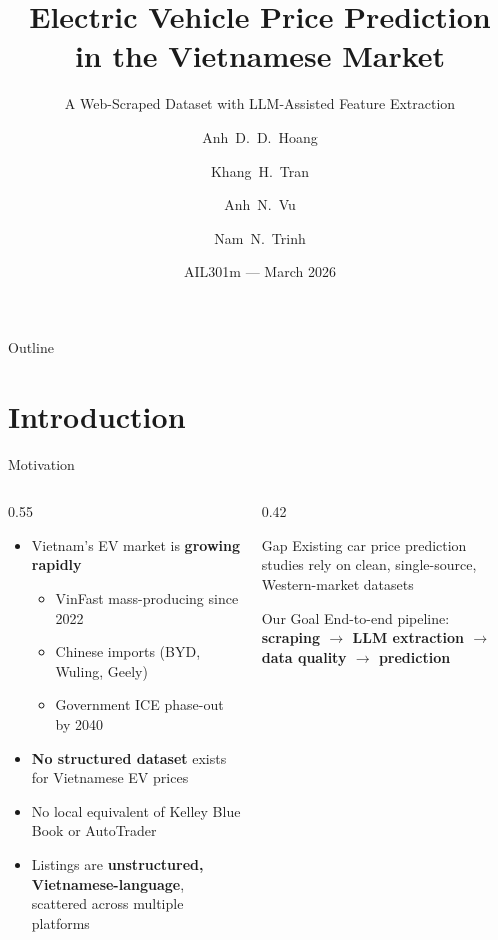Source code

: \documentclass[aspectratio=169]{beamer}
\title[EV Price Prediction]{Electric Vehicle Price Prediction\\in the Vietnamese Market}
\subtitle{A Web-Scraped Dataset with LLM-Assisted Feature Extraction}
\author[Hoang et al.]{Anh~D.~D.~Hoang \and Khang~H.~Tran \and Anh~N.~Vu \and Nam~N.~Trinh}
\institute[FPT University]{%
  Information Technology Specialization\\
  FPT University, Hanoi, Vietnam
}
\date{AIL301m --- March 2026}
\begin{document}
\begin{frame}
  \titlepage
\end{frame}

\begin{frame}{Outline}
  \tableofcontents
\end{frame}

\section{Introduction}

\begin{frame}{Motivation}
  \begin{columns}[T]
    \begin{column}{0.55\textwidth}
      \begin{itemize}
        \item Vietnam's EV market is \textbf{growing rapidly}
          \begin{itemize}
            \item VinFast mass-producing since 2022
            \item Chinese imports (BYD, Wuling, Geely)
            \item Government ICE phase-out by 2040
          \end{itemize}
        \item \textbf{No structured dataset} exists for Vietnamese EV prices
        \item No local equivalent of Kelley Blue Book or AutoTrader
        \item Listings are \textbf{unstructured, Vietnamese-language}, scattered across multiple platforms
      \end{itemize}
    \end{column}
    \begin{column}{0.42\textwidth}
      \begin{block}{Gap}
        Existing car price prediction studies rely on clean, single-source, Western-market datasets
      \end{block}
      \vspace{0.5em}
      \begin{block}{Our Goal}
        End-to-end pipeline: \textbf{scraping $\to$ LLM extraction $\to$ data quality $\to$ prediction}
      \end{block}
    \end{column}
  \end{columns}
\end{frame}
\end{document}
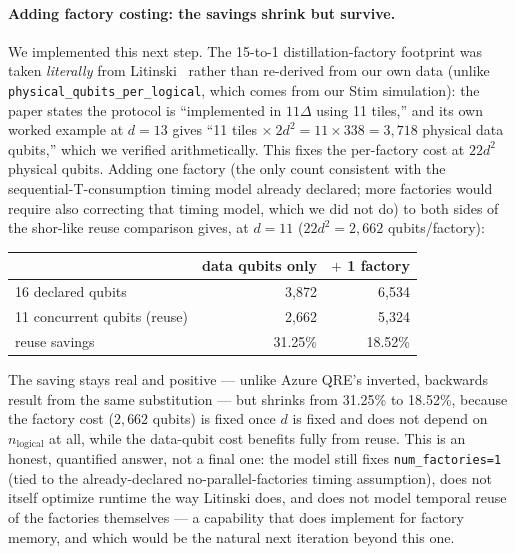 \documentclass[9pt,twocolumn]{extarticle}
\begin{document}
\paragraph{Adding factory costing: the savings shrink but survive.} We
implemented this next step. The 15-to-1 distillation-factory footprint was
taken \emph{literally} from Litinski~\cite{litinski2019game} rather than
re-derived from our own data (unlike \texttt{physical\_qubits\_per\_logical},
which comes from our Stim simulation): the paper states the protocol is
``implemented in $11\Delta$ using 11 tiles,'' and its own worked example at
$d=13$ gives ``11 tiles $\times\ 2d^2 = 11\times338 = 3{,}718$ physical data
qubits,'' which we verified arithmetically. This fixes the per-factory cost
at $22d^2$ physical qubits. Adding one factory (the only count consistent
with the sequential-T-consumption timing model already declared; more
factories would require also correcting that timing model, which we did not
do) to both sides of the shor-like reuse comparison gives, at $d=11$
($22d^2=2{,}662$ qubits/factory):
\begin{center}
\begin{tabular}{lrr}
\toprule
 & data qubits only & $+$ 1 factory \\
\midrule
16 declared qubits & 3{,}872 & 6{,}534 \\
11 concurrent qubits (reuse) & 2{,}662 & 5{,}324 \\
reuse savings & 31.25\% & 18.52\% \\
\bottomrule
\end{tabular}
\end{center}
The saving stays real and positive --- unlike Azure QRE's inverted,
backwards result from the same substitution --- but shrinks from 31.25\% to
18.52\%, because the factory cost ($2{,}662$ qubits) is fixed once $d$ is
fixed and does not depend on $n_{\text{logical}}$ at all, while the data-qubit
cost benefits fully from reuse. This is an honest, quantified answer, not a
final one: the model still fixes \texttt{num\_factories=1} (tied to the
already-declared no-parallel-factories timing assumption), does not itself
optimize runtime the way Litinski does, and does not model temporal reuse of
the factories themselves --- a capability that
\cite{latticesurgerycompiler2025} does implement for factory memory, and
which would be the natural next iteration beyond this one.
\end{document}
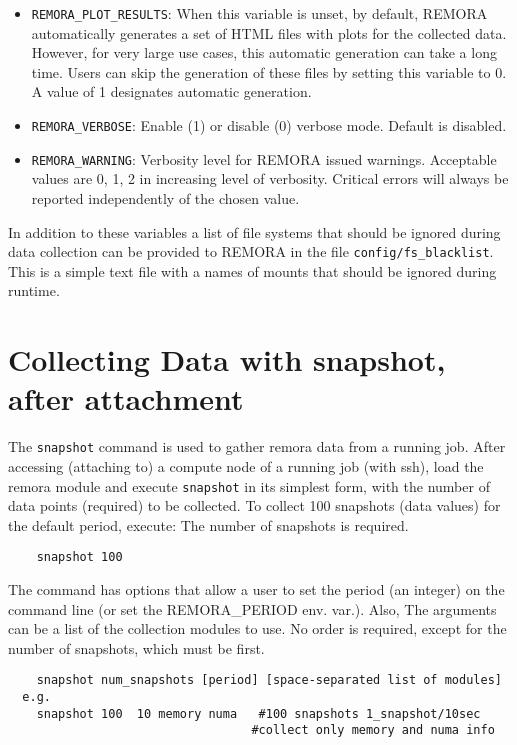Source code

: \documentclass[10pt,a4paper]{report}
\begin{document}
{\begin{itemize}
    \item \texttt{REMORA\_PLOT\_RESULTS}: When this variable is unset, by default, REMORA automatically generates a set of HTML files with plots for the collected data. However, for very large use cases, this automatic generation can take a long time. Users can skip the generation of these files by setting this variable to 0. A value of 1 designates automatic generation.

	\item \texttt{REMORA\_VERBOSE}: Enable (1) or disable (0) verbose mode. Default is disabled.
	
	\item \texttt{REMORA\_WARNING}: Verbosity level for REMORA issued warnings. Acceptable values are 0, 1, 2 in increasing level of verbosity. Critical errors will always be reported independently of the chosen value.
\end{itemize}
}

In addition to these variables a list of file systems that should be ignored during data collection can be provided to REMORA in the file \verb+config/fs_blacklist+. This is a simple text file with a names of mounts that should be ignored during runtime.

\section{Collecting Data with snapshot, after attachment}

The \verb+snapshot+ command is used to gather remora data from a running job.
After accessing (attaching to) a compute node of a running job (with ssh), load the remora module
and execute \verb+snapshot+ in its simplest form, with the number of data points (required) 
to be collected. To collect 100 snapshots (data values) for the default period, execute:
The number of snapshots is required.

\begin{verbatim}
	snapshot 100
\end{verbatim}

The command has options that allow a user to set the period (an integer) on the
command line (or set the REMORA\_PERIOD env. var.).  Also, The arguments
can be a list of the collection modules to use. No order is required, except
for the number of snapshots, which must be first.

\begin{verbatim}
	snapshot num_snapshots [period] [space-separated list of modules]
  e.g.
	snapshot 100  10 memory numa   #100 snapshots 1_snapshot/10sec 
                                  #collect only memory and numa info
\end{verbatim}
\end{document}
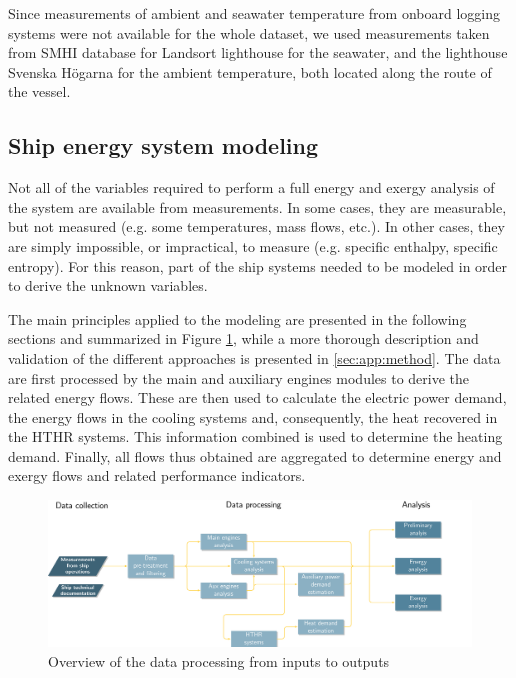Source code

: \documentclass[preprint,12pt]{elsarticle}
\begin{document}
Since measurements of ambient and seawater temperature from onboard logging systems were not available for the whole dataset, we used measurements taken from SMHI database for Landsort lighthouse for the seawater, and the lighthouse Svenska H\"{o}garna for the ambient temperature, both located along the route of the vessel.


\subsection{Ship energy system modeling} \label{sec:met:processing}

Not all of the variables required to perform a full energy and exergy analysis of the system are available from measurements. In some cases, they are measurable, but not measured (e.g. some temperatures, mass flows, etc.). In other cases, they are simply impossible, or impractical, to measure (e.g. specific enthalpy, specific entropy). For this reason, part of the ship systems needed to be modeled in order to derive the unknown variables. 

The main principles applied to the modeling are presented in the following sections and summarized in Figure \ref{fig:dataprocessing}, while a more thorough description and validation of the different approaches is presented in  \ref{sec:app:method}. The data are first processed by the main and auxiliary engines modules to derive the related energy flows. These are then used to calculate the electric power demand, the energy flows in the cooling systems and, consequently, the heat recovered in the HTHR systems. This information combined is used to determine the heating demand. Finally, all flows thus obtained are aggregated to determine energy and exergy flows and related performance indicators.

\begin{figure}
	\centering
	\includegraphics[width=0.99\linewidth]{Figures/dataProcessing}
	\caption{Overview of the data processing from inputs to outputs}
	\label{fig:dataprocessing}
\end{figure}
\end{document}

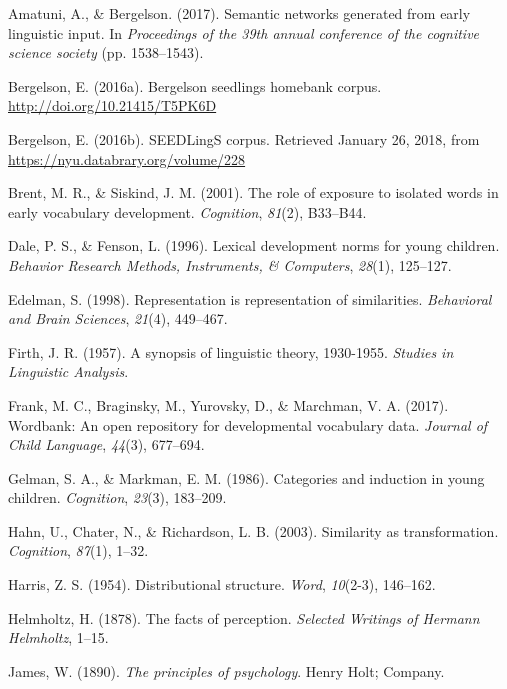 \documentclass[10pt, letterpaper]{article}
\begin{document}
\hypertarget{refs}{}
\hypertarget{ref-amatuni2017semantic}{}
Amatuni, A., \& Bergelson. (2017). Semantic networks generated from
early linguistic input. In \emph{Proceedings of the 39th annual
conference of the cognitive science society} (pp. 1538--1543).

\hypertarget{ref-bergelson2016seedlings}{}
Bergelson, E. (2016a). Bergelson seedlings homebank corpus.
\url{http://doi.org/10.21415/T5PK6D}

\hypertarget{ref-bergelson2016seedlingsdatabrary}{}
Bergelson, E. (2016b). SEEDLingS corpus. Retrieved January 26, 2018,
from \url{https://nyu.databrary.org/volume/228}

\hypertarget{ref-brent2001role}{}
Brent, M. R., \& Siskind, J. M. (2001). The role of exposure to isolated
words in early vocabulary development. \emph{Cognition}, \emph{81}(2),
B33--B44.

\hypertarget{ref-dale1996lexical}{}
Dale, P. S., \& Fenson, L. (1996). Lexical development norms for young
children. \emph{Behavior Research Methods, Instruments, \& Computers},
\emph{28}(1), 125--127.

\hypertarget{ref-edelman1998representation}{}
Edelman, S. (1998). Representation is representation of similarities.
\emph{Behavioral and Brain Sciences}, \emph{21}(4), 449--467.

\hypertarget{ref-firth1957synopsis}{}
Firth, J. R. (1957). A synopsis of linguistic theory, 1930-1955.
\emph{Studies in Linguistic Analysis}.

\hypertarget{ref-frank2017wordbank}{}
Frank, M. C., Braginsky, M., Yurovsky, D., \& Marchman, V. A. (2017).
Wordbank: An open repository for developmental vocabulary data.
\emph{Journal of Child Language}, \emph{44}(3), 677--694.

\hypertarget{ref-gelman1986categories}{}
Gelman, S. A., \& Markman, E. M. (1986). Categories and induction in
young children. \emph{Cognition}, \emph{23}(3), 183--209.

\hypertarget{ref-hahn2003similarity}{}
Hahn, U., Chater, N., \& Richardson, L. B. (2003). Similarity as
transformation. \emph{Cognition}, \emph{87}(1), 1--32.

\hypertarget{ref-harris1954distributional}{}
Harris, Z. S. (1954). Distributional structure. \emph{Word},
\emph{10}(2-3), 146--162.

\hypertarget{ref-helmholtz1878facts}{}
Helmholtz, H. (1878). The facts of perception. \emph{Selected Writings
of Hermann Helmholtz}, 1--15.

\hypertarget{ref-james2013principles}{}
James, W. (1890). \emph{The principles of psychology}. Henry Holt;
Company.
\end{document}
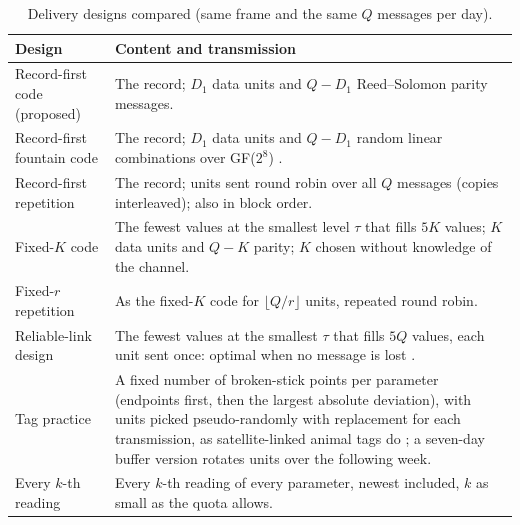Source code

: \begin{table}[t]
\centering
\caption{Delivery designs compared (same frame and the same $Q$ messages per day).}
\label{tab:designs}
\small
\begin{tabularx}{\textwidth}{@{}lX@{}}
\toprule
Design & Content and transmission \\
\midrule
Record-first code (proposed) & The record; $D_1$ data units and $Q - D_1$ Reed--Solomon parity messages. \\
Record-first fountain code & The record; $D_1$ data units and $Q - D_1$ random linear combinations over GF($2^8$) \citep{luby2002,ho2006}. \\
Record-first repetition & The record; units sent round robin over all $Q$ messages (copies interleaved); also in block order. \\
Fixed-$K$ code & The fewest values at the smallest level $\tau$ that fills $5K$ values; $K$ data units and $Q - K$ parity; $K$ chosen without knowledge of the channel. \\
Fixed-$r$ repetition & As the fixed-$K$ code for $\lfloor Q / r \rfloor$ units, repeated round robin. \\
Reliable-link design & The fewest values at the smallest $\tau$ that fills $5Q$ values, each unit sent once: optimal when no message is lost \citep{deligiannakis2007}. \\
Tag practice & A fixed number of broken-stick points per parameter (endpoints first, then the largest absolute deviation), with units picked pseudo-randomly with replacement for each transmission, as satellite-linked animal tags do \citep{boehme2009,photopoulou2015}; a seven-day buffer version rotates units over the following week. \\
Every $k$-th reading & Every $k$-th reading of every parameter, newest included, $k$ as small as the quota allows. \\
\bottomrule
\end{tabularx}
\end{table}

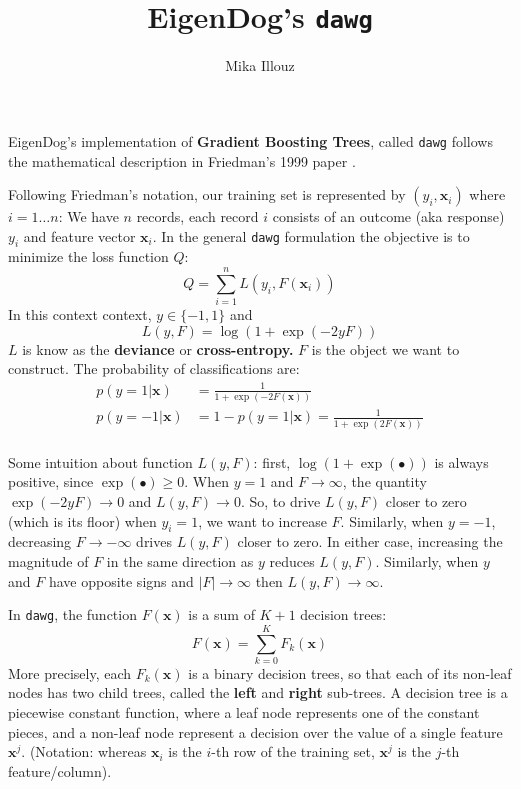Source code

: \documentclass{article}
\author{Mika Illouz}
\title{EigenDog's \texttt{dawg}}
\newcommand{\vx}[0]{\mathbf{x}}
\begin{document}
\maketitle

EigenDog's implementation of {\bf Gradient Boosting Trees}, called
\texttt{dawg} follows the mathematical description in Friedman's 1999
paper \cite{GBM}.

Following Friedman's notation, our training set is represented by
$(y_i, \vx_i)$ where $i = 1 \ldots n$: We have $n$ records, each
record $i$ consists of an outcome (aka response) $y_i$ and feature
vector $\vx_i$.  In the general \texttt{dawg} formulation the objective is to
minimize the loss function $Q$:
%
\begin{equation}
\label{objective}
Q = \sum_{i=1}^{n} L(y_i, F(\vx_i))
\end{equation}
%
In this context context, $y \in \{ -1, 1 \}$ and
%
\[
L(y,F) = \log ( 1 + \exp( -2 y F ) )
\]
$L$ is know as the {\bf deviance} or {\bf cross-entropy.}  $F$ is the
object we want to construct.  The probability of classifications are:
\begin{equation}
\begin{split}
p(y =1|\vx) &= \frac{1}{1 + \exp(-2 F(\vx) )} \\
p(y =-1|\vx) &= 1 - p(y=1|\vx) = \frac{1}{1 + \exp(2 F(\vx) )} \\
\end{split}
\end{equation}

Some intuition about function $L(y,F)$:
first, $\log( 1 + \exp (\bullet) )$ is always positive, since
$\exp(\bullet) \ge 0$.  When $y=1$ and $F \rightarrow \infty$, the
quantity $\exp ( -2 y F ) \rightarrow 0$ and $L(y, F) \rightarrow 0$.
So, to drive $L(y, F)$ closer to zero (which is its floor) when
$y_i=1$, we want to increase $F$.  Similarly, when $y=-1$, decreasing
$F \rightarrow -\infty$ drives $L(y, F)$ closer to zero.  In either
case, increasing the magnitude of $F$ in the same direction as $y$
reduces $L(y,F)$.  Similarly, when $y$ and $F$ have opposite signs and
$| F | \rightarrow \infty$ then $L(y,F) \rightarrow \infty$.

In \texttt{dawg}, the function $F(\vx)$ is a sum of $K+1$ decision trees:
\[
F(\vx) = \sum_{k=0}^K F_k(\vx)
\]
More precisely, each $F_k(\vx)$ is a binary decision trees, so that
each of its non-leaf nodes has two child trees, called the {\bf left}
and {\bf right} sub-trees.  A decision tree is a piecewise constant
function, where a leaf node represents one of the constant pieces, and
a non-leaf node represent a decision over the value of a single
feature $\vx^j$.  (Notation: whereas $\vx_i$ is the $i$-th row of the
training set, $\vx^j$ is the $j$-th feature/column).
\end{document}
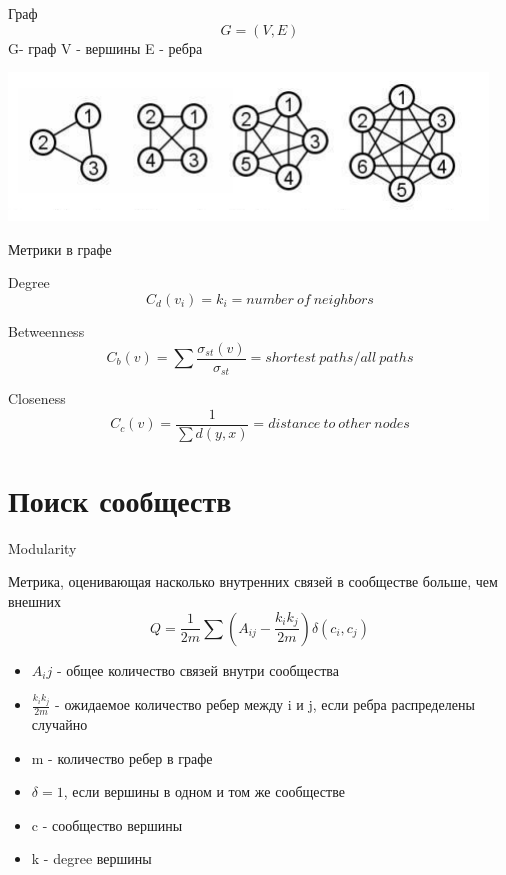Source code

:\documentclass[10pt]{beamer}
\begin{document}
\begin{frame}{Граф}
\[
G = \left(V, E\right)
\]
G- граф
V - вершины
E - ребра
\begin{center}
\includegraphics[scale=0.5]{images/1.png}
\end{center}

\end{frame}

\begin{frame}{Метрики в графе}

\begin{block}{Degree}
\[
C_d\left(v_i\right) = k_i = number\ of\ neighbors
\]
\end{block}

\begin{block}{Betweenness}
\[
C_b\left(v\right) = \sum\frac{\sigma_{st}(v)}{\sigma_{st}} = 
shortest\ paths / all\ paths
\]
\end{block}
	
\begin{block}{Closeness}
\[
C_c\left(v\right) = \frac{1}{\sum d(y,x)} = distance\ to\ other\ nodes
\]
\end{block}

\end{frame}

\section{Поиск сообществ}

\begin{frame}{Modularity}



\begin{block}{Метрика, оценивающая насколько внутренних связей в сообществе больше, чем внешних}
\[
Q = \frac{1}{2m} \sum\left(A_{ij} - \frac{k_i k_j}{2m}\right)\delta\left(c_i,c_j\right)
\]
\end{block}

\begin{itemize}
\item $A_ij$ - общее количество связей внутри сообщества
\item $\frac{k_i k_j}{2m}$ - ожидаемое количество ребер между i и j, если ребра распределены случайно
\item m - количество ребер в графе
\item $\delta = 1$, если вершины в одном и том же сообществе
\item c - сообщество вершины
\item k - degree вершины
\end{itemize}

\end{frame}
\end{document}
------------------------------
Would you please filter the lines above and copy every one that includes "running"?

Task response
The \verb+snapshot+ command is used to gather remora data from a running job.
After accessing (attaching to) a compute node of a running job (with ssh), load the remora module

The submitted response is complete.